KVKK BÜLTEN- MART 2025
İçindekiler
Toggle6698 sayılı Kişisel Verilerin Korunması Kanunu (“KVKK”) ve ikincil mevzuatı yürürlük tarihinden bugüne güncellemesi sık yaşanan ve yaşayan bir hukuktur. Yalnızca KVKK ve KVKK’ya bağlı yürürlüğe konulan ikincil düzenlemeler ile değil; Kişisel Verileri Koruma Kurulu (“Kurul”) Kararları, İlke Kararları ve Kurul Karar Özetleri ile de veri koruma alanıyla ilgili birçok usul ve esas belirlenmektedir.
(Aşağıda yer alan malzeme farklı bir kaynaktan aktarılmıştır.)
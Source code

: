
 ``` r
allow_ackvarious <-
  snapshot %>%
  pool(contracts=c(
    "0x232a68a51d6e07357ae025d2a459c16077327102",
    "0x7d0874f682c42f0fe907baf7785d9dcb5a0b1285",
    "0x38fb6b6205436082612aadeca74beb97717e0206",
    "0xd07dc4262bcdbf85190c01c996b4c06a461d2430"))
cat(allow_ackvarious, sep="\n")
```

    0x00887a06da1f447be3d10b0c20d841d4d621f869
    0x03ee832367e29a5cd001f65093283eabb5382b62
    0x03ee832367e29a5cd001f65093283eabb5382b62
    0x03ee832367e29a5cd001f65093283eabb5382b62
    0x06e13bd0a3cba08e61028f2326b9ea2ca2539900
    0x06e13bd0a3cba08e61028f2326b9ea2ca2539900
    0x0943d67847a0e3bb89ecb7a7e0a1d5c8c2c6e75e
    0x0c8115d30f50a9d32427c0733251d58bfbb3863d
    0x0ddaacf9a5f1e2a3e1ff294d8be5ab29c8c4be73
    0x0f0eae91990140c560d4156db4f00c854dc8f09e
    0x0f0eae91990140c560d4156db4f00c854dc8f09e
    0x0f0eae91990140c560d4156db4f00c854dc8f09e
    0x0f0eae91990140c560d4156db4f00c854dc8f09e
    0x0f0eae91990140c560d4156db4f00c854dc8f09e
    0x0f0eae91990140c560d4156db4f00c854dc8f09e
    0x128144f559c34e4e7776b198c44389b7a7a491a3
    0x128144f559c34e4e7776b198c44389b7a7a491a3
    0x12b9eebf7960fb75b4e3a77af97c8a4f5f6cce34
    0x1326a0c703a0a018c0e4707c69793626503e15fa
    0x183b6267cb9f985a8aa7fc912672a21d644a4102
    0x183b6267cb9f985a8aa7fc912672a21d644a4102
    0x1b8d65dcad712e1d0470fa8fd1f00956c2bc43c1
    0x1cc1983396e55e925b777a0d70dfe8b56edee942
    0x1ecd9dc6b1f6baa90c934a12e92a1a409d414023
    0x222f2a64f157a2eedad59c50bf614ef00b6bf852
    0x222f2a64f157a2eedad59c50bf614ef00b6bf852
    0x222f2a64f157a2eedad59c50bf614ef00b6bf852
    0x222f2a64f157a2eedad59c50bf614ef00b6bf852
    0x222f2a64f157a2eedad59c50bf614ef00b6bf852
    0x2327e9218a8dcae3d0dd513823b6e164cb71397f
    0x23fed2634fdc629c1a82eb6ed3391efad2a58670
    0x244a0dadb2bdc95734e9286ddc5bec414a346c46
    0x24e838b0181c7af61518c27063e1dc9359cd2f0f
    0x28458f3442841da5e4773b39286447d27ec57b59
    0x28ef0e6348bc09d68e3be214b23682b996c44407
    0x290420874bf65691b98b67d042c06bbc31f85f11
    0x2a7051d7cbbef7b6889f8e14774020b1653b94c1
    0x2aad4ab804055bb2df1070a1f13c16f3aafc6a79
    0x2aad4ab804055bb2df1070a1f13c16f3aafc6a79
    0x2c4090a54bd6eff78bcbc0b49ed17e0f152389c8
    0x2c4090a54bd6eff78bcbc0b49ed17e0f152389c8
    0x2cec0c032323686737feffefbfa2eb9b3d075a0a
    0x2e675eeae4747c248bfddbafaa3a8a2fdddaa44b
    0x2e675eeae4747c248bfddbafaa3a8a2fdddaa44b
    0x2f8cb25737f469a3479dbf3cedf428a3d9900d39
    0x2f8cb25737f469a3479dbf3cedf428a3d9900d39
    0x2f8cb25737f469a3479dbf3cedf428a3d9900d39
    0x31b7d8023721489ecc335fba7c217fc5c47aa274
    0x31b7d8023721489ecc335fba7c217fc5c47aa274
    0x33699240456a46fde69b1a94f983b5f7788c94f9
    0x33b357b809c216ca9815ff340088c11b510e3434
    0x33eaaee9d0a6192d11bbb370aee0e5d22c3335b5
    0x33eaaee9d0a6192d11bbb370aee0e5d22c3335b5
Dolayısıyla aylık bültenlerimiz, Kurul uygulamalarından ilgililerini haberdar etmeyi ve güncelliği sağlamayı amaçlamaktadır.
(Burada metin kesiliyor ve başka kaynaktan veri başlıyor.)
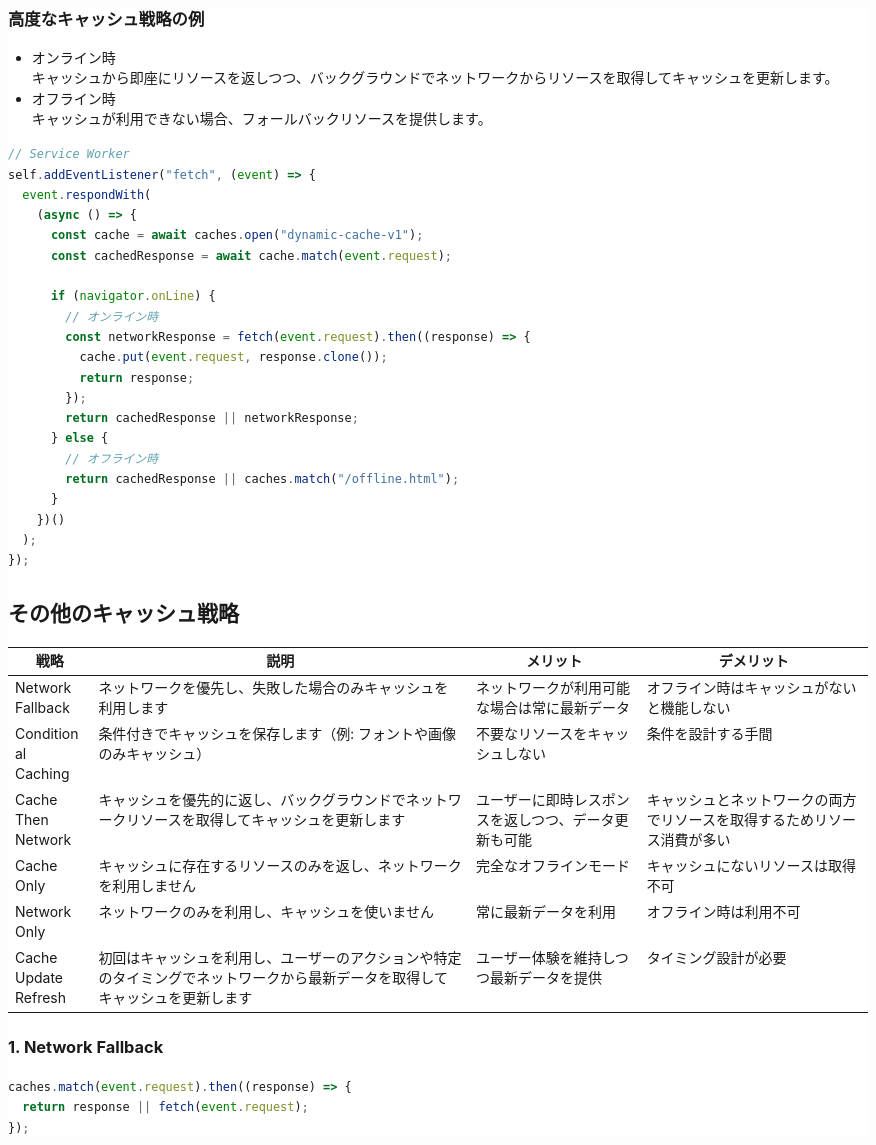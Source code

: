 ### 高度なキャッシュ戦略の例
- オンライン時  
キャッシュから即座にリソースを返しつつ、バックグラウンドでネットワークからリソースを取得してキャッシュを更新します。
- オフライン時  
キャッシュが利用できない場合、フォールバックリソースを提供します。

```js
// Service Worker
self.addEventListener("fetch", (event) => {
  event.respondWith(
    (async () => {
      const cache = await caches.open("dynamic-cache-v1");
      const cachedResponse = await cache.match(event.request);

      if (navigator.onLine) {
        // オンライン時
        const networkResponse = fetch(event.request).then((response) => {
          cache.put(event.request, response.clone());
          return response;
        });
        return cachedResponse || networkResponse;
      } else {
        // オフライン時
        return cachedResponse || caches.match("/offline.html");
      }
    })()
  );
});
```


## その他のキャッシュ戦略

|戦略|説明|メリット|デメリット|
|---|---|---|---|
|Network Fallback|ネットワークを優先し、失敗した場合のみキャッシュを利用します|ネットワークが利用可能な場合は常に最新データ|オフライン時はキャッシュがないと機能しない|
|Conditional Caching|条件付きでキャッシュを保存します（例: フォントや画像のみキャッシュ）|不要なリソースをキャッシュしない|条件を設計する手間|
|Cache Then Network|キャッシュを優先的に返し、バックグラウンドでネットワークリソースを取得してキャッシュを更新します|ユーザーに即時レスポンスを返しつつ、データ更新も可能|キャッシュとネットワークの両方でリソースを取得するためリソース消費が多い|
|Cache Only|キャッシュに存在するリソースのみを返し、ネットワークを利用しません|完全なオフラインモード|キャッシュにないリソースは取得不可|
|Network Only|ネットワークのみを利用し、キャッシュを使いません|常に最新データを利用|オフライン時は利用不可|
|Cache Update Refresh|初回はキャッシュを利用し、ユーザーのアクションや特定のタイミングでネットワークから最新データを取得してキャッシュを更新します|ユーザー体験を維持しつつ最新データを提供|タイミング設計が必要|

### 1. Network Fallback
```js
caches.match(event.request).then((response) => {
  return response || fetch(event.request);
});
```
2025 Mart ayında Kişisel Verileri Koruma Kurumu (“Kurum”) internet sitesi olan www.kvkk.gov.tr alan adlı sitede üç adet veri ihlal bildirimi yayımlanmıştır.
VERİ İHLAL BİLDİRİMLERİ
“Veri güvenliğine ilişkin yükümlülükler” başlıklı KVKK m. 12/5 “İşlenen kişisel verilerin kanuni olmayan yollarla başkaları tarafından elde edilmesi halinde, veri sorumlusu bu durumu en kısa sürede ilgilisine ve Kurula bildirir. Kurul, gerekmesi halinde bu durumu, kendi internet sitesinde ya da uygun göreceği başka bir yöntemle ilan edebilir.” hükmünü amirdir.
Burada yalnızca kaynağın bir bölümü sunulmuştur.